Overview

The objective of this retrospective monocentric study is to collect survivorship and clinical data confirming safety, performance and clinical benefits for the Hi-Fatigue G Bone Cement.

The assessments will include:

• Radiological analysis performed at different time points according to the standard of care of the hospital
• Implant survivorship and safety based on removal of a study device
• Patient reported outcome measures (PROMs)

Primary endpoint:

Assessment of radiolucent lines around the components (tibial, femoral, acetabular) at 5 years (in accordance with the hospital standard of care).

Secondary endpoints:

• Evaluation of implant survivorship and safety by monitoring the frequency and incidence of adverse events.
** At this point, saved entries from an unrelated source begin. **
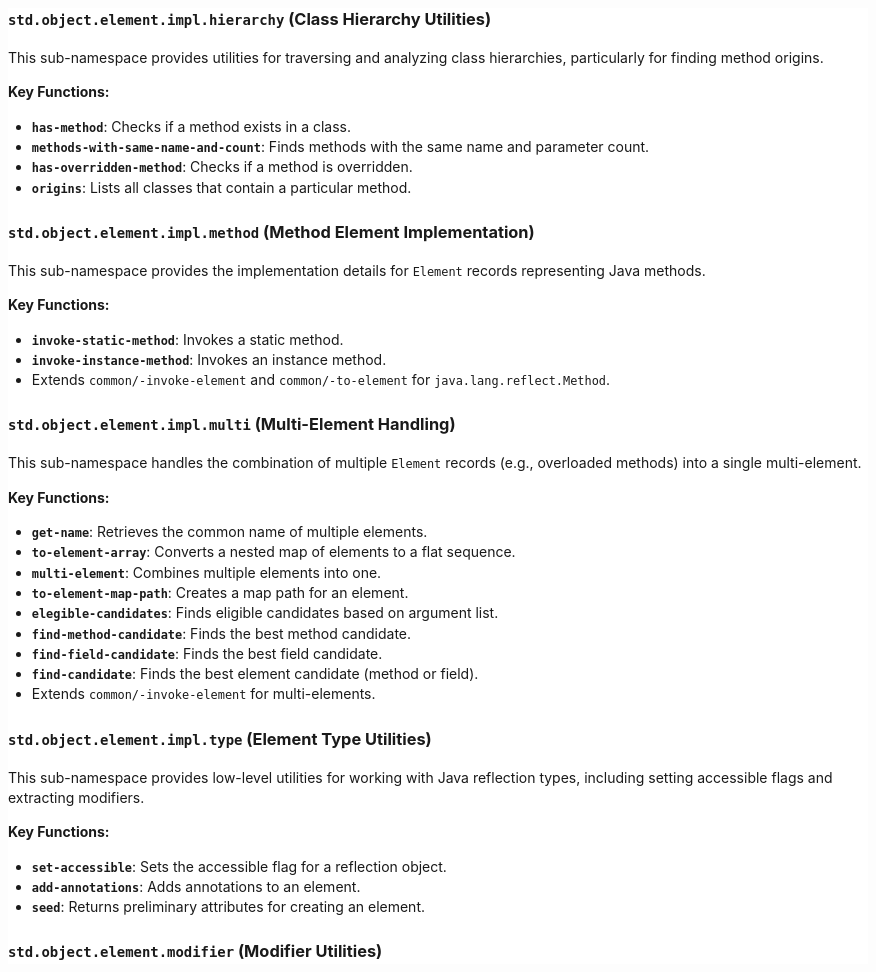 ### `std.object.element.impl.hierarchy` (Class Hierarchy Utilities)

This sub-namespace provides utilities for traversing and analyzing class hierarchies, particularly for finding method origins.

**Key Functions:**

*   **`has-method`**: Checks if a method exists in a class.
*   **`methods-with-same-name-and-count`**: Finds methods with the same name and parameter count.
*   **`has-overridden-method`**: Checks if a method is overridden.
*   **`origins`**: Lists all classes that contain a particular method.

### `std.object.element.impl.method` (Method Element Implementation)

This sub-namespace provides the implementation details for `Element` records representing Java methods.

**Key Functions:**

*   **`invoke-static-method`**: Invokes a static method.
*   **`invoke-instance-method`**: Invokes an instance method.
*   Extends `common/-invoke-element` and `common/-to-element` for `java.lang.reflect.Method`.

### `std.object.element.impl.multi` (Multi-Element Handling)

This sub-namespace handles the combination of multiple `Element` records (e.g., overloaded methods) into a single multi-element.

**Key Functions:**

*   **`get-name`**: Retrieves the common name of multiple elements.
*   **`to-element-array`**: Converts a nested map of elements to a flat sequence.
*   **`multi-element`**: Combines multiple elements into one.
*   **`to-element-map-path`**: Creates a map path for an element.
*   **`elegible-candidates`**: Finds eligible candidates based on argument list.
*   **`find-method-candidate`**: Finds the best method candidate.
*   **`find-field-candidate`**: Finds the best field candidate.
*   **`find-candidate`**: Finds the best element candidate (method or field).
*   Extends `common/-invoke-element` for multi-elements.

### `std.object.element.impl.type` (Element Type Utilities)

This sub-namespace provides low-level utilities for working with Java reflection types, including setting accessible flags and extracting modifiers.

**Key Functions:**

*   **`set-accessible`**: Sets the accessible flag for a reflection object.
*   **`add-annotations`**: Adds annotations to an element.
*   **`seed`**: Returns preliminary attributes for creating an element.

### `std.object.element.modifier` (Modifier Utilities)
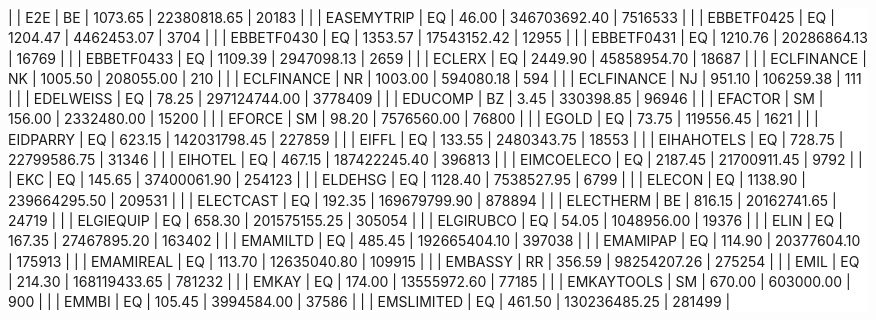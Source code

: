 |  | E2E | BE | 1073.65 | 22380818.65 | 20183 |
|  | EASEMYTRIP | EQ | 46.00 | 346703692.40 | 7516533 |
|  | EBBETF0425 | EQ | 1204.47 | 4462453.07 | 3704 |
|  | EBBETF0430 | EQ | 1353.57 | 17543152.42 | 12955 |
|  | EBBETF0431 | EQ | 1210.76 | 20286864.13 | 16769 |
|  | EBBETF0433 | EQ | 1109.39 | 2947098.13 | 2659 |
|  | ECLERX | EQ | 2449.90 | 45858954.70 | 18687 |
|  | ECLFINANCE | NK | 1005.50 | 208055.00 | 210 |
|  | ECLFINANCE | NR | 1003.00 | 594080.18 | 594 |
|  | ECLFINANCE | NJ | 951.10 | 106259.38 | 111 |
|  | EDELWEISS | EQ | 78.25 | 297124744.00 | 3778409 |
|  | EDUCOMP | BZ | 3.45 | 330398.85 | 96946 |
|  | EFACTOR | SM | 156.00 | 2332480.00 | 15200 |
|  | EFORCE | SM | 98.20 | 7576560.00 | 76800 |
|  | EGOLD | EQ | 73.75 | 119556.45 | 1621 |
|  | EIDPARRY | EQ | 623.15 | 142031798.45 | 227859 |
|  | EIFFL | EQ | 133.55 | 2480343.75 | 18553 |
|  | EIHAHOTELS | EQ | 728.75 | 22799586.75 | 31346 |
|  | EIHOTEL | EQ | 467.15 | 187422245.40 | 396813 |
|  | EIMCOELECO | EQ | 2187.45 | 21700911.45 | 9792 |
|  | EKC | EQ | 145.65 | 37400061.90 | 254123 |
|  | ELDEHSG | EQ | 1128.40 | 7538527.95 | 6799 |
|  | ELECON | EQ | 1138.90 | 239664295.50 | 209531 |
|  | ELECTCAST | EQ | 192.35 | 169679799.90 | 878894 |
|  | ELECTHERM | BE | 816.15 | 20162741.65 | 24719 |
|  | ELGIEQUIP | EQ | 658.30 | 201575155.25 | 305054 |
|  | ELGIRUBCO | EQ | 54.05 | 1048956.00 | 19376 |
|  | ELIN | EQ | 167.35 | 27467895.20 | 163402 |
|  | EMAMILTD | EQ | 485.45 | 192665404.10 | 397038 |
|  | EMAMIPAP | EQ | 114.90 | 20377604.10 | 175913 |
|  | EMAMIREAL | EQ | 113.70 | 12635040.80 | 109915 |
|  | EMBASSY | RR | 356.59 | 98254207.26 | 275254 |
|  | EMIL | EQ | 214.30 | 168119433.65 | 781232 |
|  | EMKAY | EQ | 174.00 | 13555972.60 | 77185 |
|  | EMKAYTOOLS | SM | 670.00 | 603000.00 | 900 |
|  | EMMBI | EQ | 105.45 | 3994584.00 | 37586 |
|  | EMSLIMITED | EQ | 461.50 | 130236485.25 | 281499 |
Relation of the events to implant, instrumentation and/or procedure should be specified.
• Evaluation of PROMs
• Obtain information regarding the cementing technique and handling of the cement, if available

Eligibility

Inclusion Criteria:

• Subject qualified for cemented TKA or THA with a Zimmer Biomet implant
• Subject is willing and able to give written informed consent for retrospective data collection and undergo interim and final evaluation (X-Ray & Scores completion)
• Subject > 18 years old

Exclusion Criteria:

• Muscle wasting
• Neuromuscular compromise in the affected limb
• Known hypersensitivity to any of the cement constituents
• Subjects with severe renal failure
• Bilateral interventions
• Subject is a vulnerable subject (prisoner, mentally incompetent or unable to understand what participation to the study entails, known alcohol or drug abuser, anticipated to be non-compliant)